Боже мой! Думала, от стыда провалюсь! Слава Богу, Владимир Васильевич не кричал на весь зал. Не позорил перед другими. Вот Лиана, например, с девочками не церемонилась. Орала так, что даже уши закладывало. Нет, Владимир Васильевич не орал. Но шипел, страшно шипел, как кошка, которой вдруг наступили на хвост.
Выгнал нас, конечно, со Светкой из зала. Сидим в раздевалке. Уж и не знаем теперь, что делать, дальше сидеть или домой собираться. И родителям что теперь говорить. Все, мол, мама и папа, выгнали, мол, Вашу дочку из гимнастики! Позорище!

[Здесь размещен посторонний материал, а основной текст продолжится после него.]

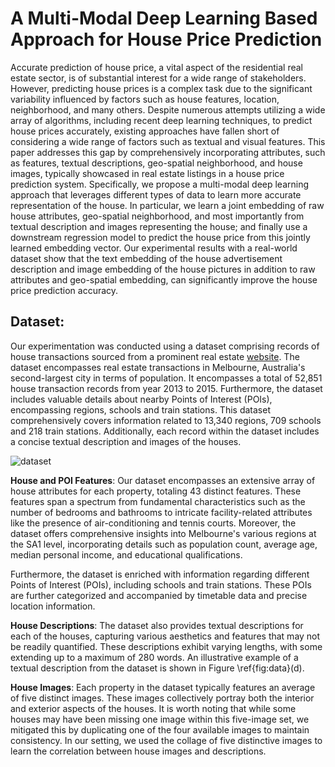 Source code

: # A Multi-Modal Deep Learning Based Approach for House Price Prediction

Accurate prediction of house price, a vital aspect of the residential real estate sector, is of substantial interest for a wide range of stakeholders. However, predicting house prices is a complex task due to the significant variability influenced by factors such as house features, location, neighborhood, and many others. Despite numerous attempts utilizing a wide array of algorithms, including recent deep learning techniques, to predict house prices accurately, existing approaches have fallen short of considering a wide range of factors such as textual and visual features. This paper addresses this gap by comprehensively incorporating attributes, such as features, textual descriptions, geo-spatial neighborhood, and house images, typically showcased in real estate listings in a house price prediction system. Specifically, we propose a multi-modal deep learning approach that leverages different types of data to learn more accurate representation of the house. In particular, we learn a joint embedding of raw house attributes, geo-spatial neighborhood, and most importantly from textual description and images representing the house; and finally use a downstream regression model to predict the house price from this jointly learned embedding vector. Our experimental results with a real-world dataset show that the text embedding of the house advertisement description and image embedding of the house pictures in addition to raw attributes and geo-spatial embedding, can significantly improve the house price prediction accuracy.



## Dataset:

Our experimentation was conducted using a dataset comprising records of house transactions sourced from a prominent real estate [website](https://www.realestate.com.au/). The dataset encompasses real estate transactions in Melbourne, Australia's second-largest city in terms of population. It encompasses a total of 52,851 house transaction records from year 2013 to 2015. Furthermore, the dataset includes valuable details about nearby Points of Interest (POIs), encompassing regions, schools and train stations. This dataset comprehensively covers information related to 13,340 regions, 709 schools and 218 train stations. Additionally, each record within the dataset includes a concise textual description and images of the houses.
<!-- We conducted our experiments on the house transaction records obtained from a real-estate website2 for Melbourne, which is the second largest city in Australia by population.We extracted a total of the 52,851 house transaction records of years from 2013 to 2015. Our dataset also includes the three types of POIs: regions, schools, and train stations and their corresponding features. Houses are situated in regions which capture the geographical contextual information about houses. Intuitively, information about nearby schools and train stations may influence house prices. Our dataset contains information of the 13,340 regions, 709 schools, and 218 train stations. -->

![dataset](https://github.com/4P0N/mhpp/assets/70822909/3d6208d7-0265-49e1-90f6-3a4f5987b266)


**House and POI Features**: Our dataset encompasses an extensive array of house attributes for each property, totaling 43 distinct features. These features span a spectrum from fundamental characteristics such as the number of bedrooms and bathrooms to intricate facility-related attributes like the presence of air-conditioning and tennis courts. Moreover, the dataset offers comprehensive insights into Melbourne's various regions at the SA1 level, incorporating details such as population count, average age, median personal income, and educational qualifications.

Furthermore, the dataset is enriched with information regarding different Points of Interest (POIs), including schools and train stations. These POIs are further categorized and accompanied by timetable data and precise location information.

**House Descriptions**: The dataset also provides textual descriptions for each of the houses, capturing various aesthetics and features that may not be readily quantified. These descriptions exhibit varying lengths, with some extending up to a maximum of 280 words. An illustrative example of a textual description from the dataset is shown in Figure \ref{fig:data}(d).

**House Images**: Each property in the dataset typically features an average of five distinct images. These images collectively portray both the interior and exterior aspects of the houses. It is  worth noting that while some houses may have been missing one image within this five-image set, we mitigated this by duplicating one of the four available images to maintain consistency. In our setting, we used the collage of five distinctive images to learn the correlation between house images and descriptions.




<!-- You can get the experiment dataset [here](https://drive.google.com/drive/folders/1ssAjH8b8GGVlYohIdhyZPKje2sGeXggB?usp=sharing).

## Project Structure:

1. Repository
   - GSNE_Boosting_House_Price
     - Dataset
       - Check_Performance_Dataset
         -	*** contains check performance required datasets  ***
       - Preprocessed_Dataset
         -	*** Main raw data ***
       - Processed_Dataset
         -	*** Processed npz files ***
     - Data_Preprocessing
       - 	*** data-preprocessing codes ***
     - Graph_embedding
       - Code
         - utils.py
       	 - model.py
         - train.py
       - job.sh
       - requirements.txt
     - Checking_performance 
       - embedding_1
         - 	*** contains embedded pickle file ***
       - embedding_2
	 - 	*** contains embedded pickle file ***
       - check_performance.py
   - ReadMe.md


### To run the the project,you have the followings to do-
1.	Check the requirements in the requirements.txt in the Graph_embedding folder 3 and install them, Then just do `python train.py ‘cora-ml’ ‘glace’ `
or simply run the command `./job.sh` in linux system.
2.	Now for the price prediction from the embedded pickle files in folder 4.Chechking_performance, run `python chechk_performance.py`



 -->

Так и сидели, сопливые, в окно глазели. Пока тренер не постучал. Проворчал, проскрипел по-стариковски: «Тренироваться, мол, надо, а не в раздевалке сидеть. А ну, быстро на ОФП, я кому говорю!» Побежали. Как матросики, по канату карабкались, потягивались, отжимались. Готовые, казалось, десять часов в зале пропахать, лишь бы тренер из гимнастики не выгнал.

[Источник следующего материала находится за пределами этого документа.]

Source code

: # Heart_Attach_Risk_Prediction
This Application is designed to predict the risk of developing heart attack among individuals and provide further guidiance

Владимир Васильевич ходил-бродил по залу, обиженный на весь белый свет.
Странный он был все-таки. То смеялся, позволял нам выпендриваться, нести всякую чепуху, то вдруг ни с того, ни с сего, шипел. Аж, до косточек продирало это его шипение.
А со стороны, посмотришь - добрый старичок, не кричит, не ругается, стоит себе возле окна, детишек тренирует.

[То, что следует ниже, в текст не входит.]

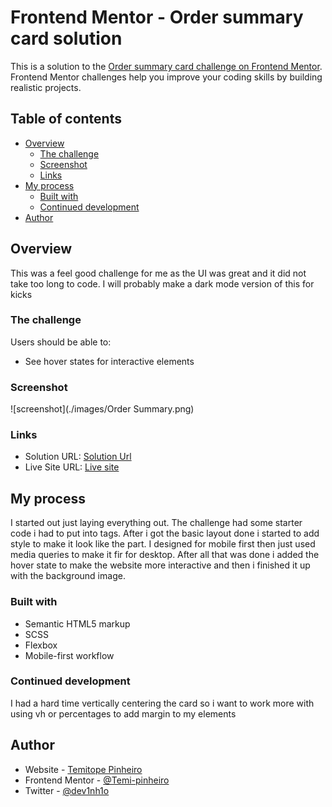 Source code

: # Frontend Mentor - Order summary card solution

This is a solution to the [Order summary card challenge on Frontend Mentor](https://www.frontendmentor.io/challenges/order-summary-component-QlPmajDUj). Frontend Mentor challenges help you improve your coding skills by building realistic projects.

## Table of contents

- [Overview](#overview)
  - [The challenge](#the-challenge)
  - [Screenshot](#screenshot)
  - [Links](#links)
- [My process](#my-process)
  - [Built with](#built-with)
  - [Continued development](#continued-development)
- [Author](#author)

## Overview

This was a feel good challenge for me as the UI was great and it did not take too long to code. I will probably make a dark mode version of this for kicks

### The challenge

Users should be able to:

- See hover states for interactive elements

### Screenshot

![screenshot](./images/Order Summary.png)

### Links

- Solution URL: [Solution Url](https://www.frontendmentor.io/challenges/order-summary-component-QlPmajDUj/hub/html-and-scss-order-summary-component-page-yTSq3gcj4)
- Live Site URL: [Live site](https://temisordersummarycomp.netlify.app/)

## My process

I started out just laying everything out. The challenge had some starter code i had to put into tags. After i got the basic layout done i started to add style to make it look like the part. I designed for mobile first then just used media queries to make it fir for desktop. After all that was done i added the hover state to make the website more interactive and then i finished it up with the background image.

### Built with

- Semantic HTML5 markup
- SCSS
- Flexbox
- Mobile-first workflow

### Continued development

I had a hard time vertically centering the card so i want to work more with using vh or percentages to add margin to my elements

## Author

- Website - [Temitope Pinheiro](https://www.your-site.com)
- Frontend Mentor - [@Temi-pinheiro](https://www.frontendmentor.io/profile/Temi-pinheiro)
- Twitter - [@dev1nh1o](https://www.twitter.com/dev1nh1o)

«Добренький!» - фыркала Светка. – «Лучше бы о хореографе позаботился. А то, как роботы - три притопа, два прихлопа. Ненавижу!»
«Смотри, Анька, наш старичок обедать пошел! Извольте откушать, добренький наш! Идите, идите, можете вообще не возвращаться!»
«О, вернулся, легок на помине. С клетчатым платочком. Фу, не мог в раздевалке вытереться! Приятного аппетита, Владимир Васильевич!».
«Хоть бы у него электричка застряла что ли. И не лень же ему тащиться из Одинцова. Фу, какой же он все-таки противный!»
В конце тренировки Владимир Васильевич провел на всякий случай назидательную беседу.
«Посмотрите на девочек Натальи Викторовны Разумовской? Какие они скромные и трудолюбивые. Заходят в зал, к каждому тренеру подойдут, поздороваются. А как на снарядах работают! Вот на кого надо смотреть! Вот на кого надо равняться! Вы поняли меня?»
«Мы поняли, Владимир Васильевич! Мы постараемся. Спасибо, до свидания, Владимир Васильевич».
И побежали быстренько домой. А Владимир Васильевич на электричке в Одинцово.
И вот представляешь себя, как стучит эта его электричка. И сидит возле окна Владимир Васильевич, для безопасности, в капюшоне, как в трубе. Ни вправо, ни влево, не посмотреть, не оглянуться. Будто бы шоры на глазах, как у лошади. Куртка – Аляска, модный когда-то фасон, удивляла своим капюшоном. Люди в ней смотрелись жутковато, особенно вечерами, будто бы монстрики гуляют по улицам без лица. Лицо-то оно есть, конечно, где-то там, внутри трубы. Но его не видно, человек закрыт, замурован в куртке, застрахован от этого жуткого, непредсказуемого внешнего мира.
И будто бы не принимал Владимир Васильевич этот внешний мир. Не принимал и понимал его непредсказуемой жестокости.